Answer: Obligations to its past.
It is a harsh reality to acknowledge that an organization cannot simply install a new system or migrate to a new environment or start a new business initiative because of the dependencies on the choices that were made just a few short years ago, when everything was so entirely different.
If we only knew then what we know now…
Unfortunately, this is exactly what happens within IT and Security environments at organizations everywhere both big and small.
What often appear to be mundane decisions or details that can easily be skipped over when implementing a new technology or security service for the sake of ensuring that the deployment meets its intended timeline, regularly become the anchor points that lock out entire approaches in the future.
Further exacerbating this issue is the routine lack of detailed inventories of systems, applications and dependencies. Without this detailed roadmap, organizations walk on eggshells and previous decisions are felt even more heavily, becoming unintended debts to the past that result in organizational paralysis over the best options to follow when attempting to move forward. This has the secondary effect of increasing security risk exposures.
It is rare that anyone ever has the opportunity for a “do-over” or to press the proverbial “reset” button. Yet, with the advent of cloud, microservices and a host of new development and deployment approaches, organizations are now being provided with a unique opportunity to do so for both systems and security.
When planning new deployments, organizations should consider redesigning the concepts and frameworks behind the tools and technologies they plan to deploy within their environments. This will offer them the ability to support more nimble and secure business processes now and into the future.
Additionally, organizations should consider incorporating the concepts of adaptability, scalability, resilience and built-in security as the core starting points of any new IT initiative. Challenge the “one-size-fits-all” approaches that were often favored with previous iterations of deployments. While there are benefits to a “one-size-fits-all” approaches, new frameworks support greater malleability to unique use cases while still leveraging common security technology stacks.

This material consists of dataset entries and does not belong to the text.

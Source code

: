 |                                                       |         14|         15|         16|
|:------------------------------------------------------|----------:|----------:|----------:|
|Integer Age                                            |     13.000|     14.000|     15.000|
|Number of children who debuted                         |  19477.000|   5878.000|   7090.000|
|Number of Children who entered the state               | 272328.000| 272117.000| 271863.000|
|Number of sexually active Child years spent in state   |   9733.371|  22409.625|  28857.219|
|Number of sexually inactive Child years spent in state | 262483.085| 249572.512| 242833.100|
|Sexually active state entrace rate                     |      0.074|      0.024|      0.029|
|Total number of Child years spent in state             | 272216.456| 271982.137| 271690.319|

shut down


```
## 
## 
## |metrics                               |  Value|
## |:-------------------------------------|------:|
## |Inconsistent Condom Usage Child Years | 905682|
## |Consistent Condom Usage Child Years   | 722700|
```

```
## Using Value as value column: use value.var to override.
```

It is important to assess the growing costs of maintaining and supporting the existing IT debt and determine the actual total cost of ownership (TCO) over time. This will highlight the impact of previous decisions that continue to anchor the organization firmly in its past and will put in perspective the true costs of skipping over mundane decisions or details.
Lastly, ensure oversight of new deployments with transparency, ownership and collaboration. These are the true hallmark of a new generation of IT Security operations.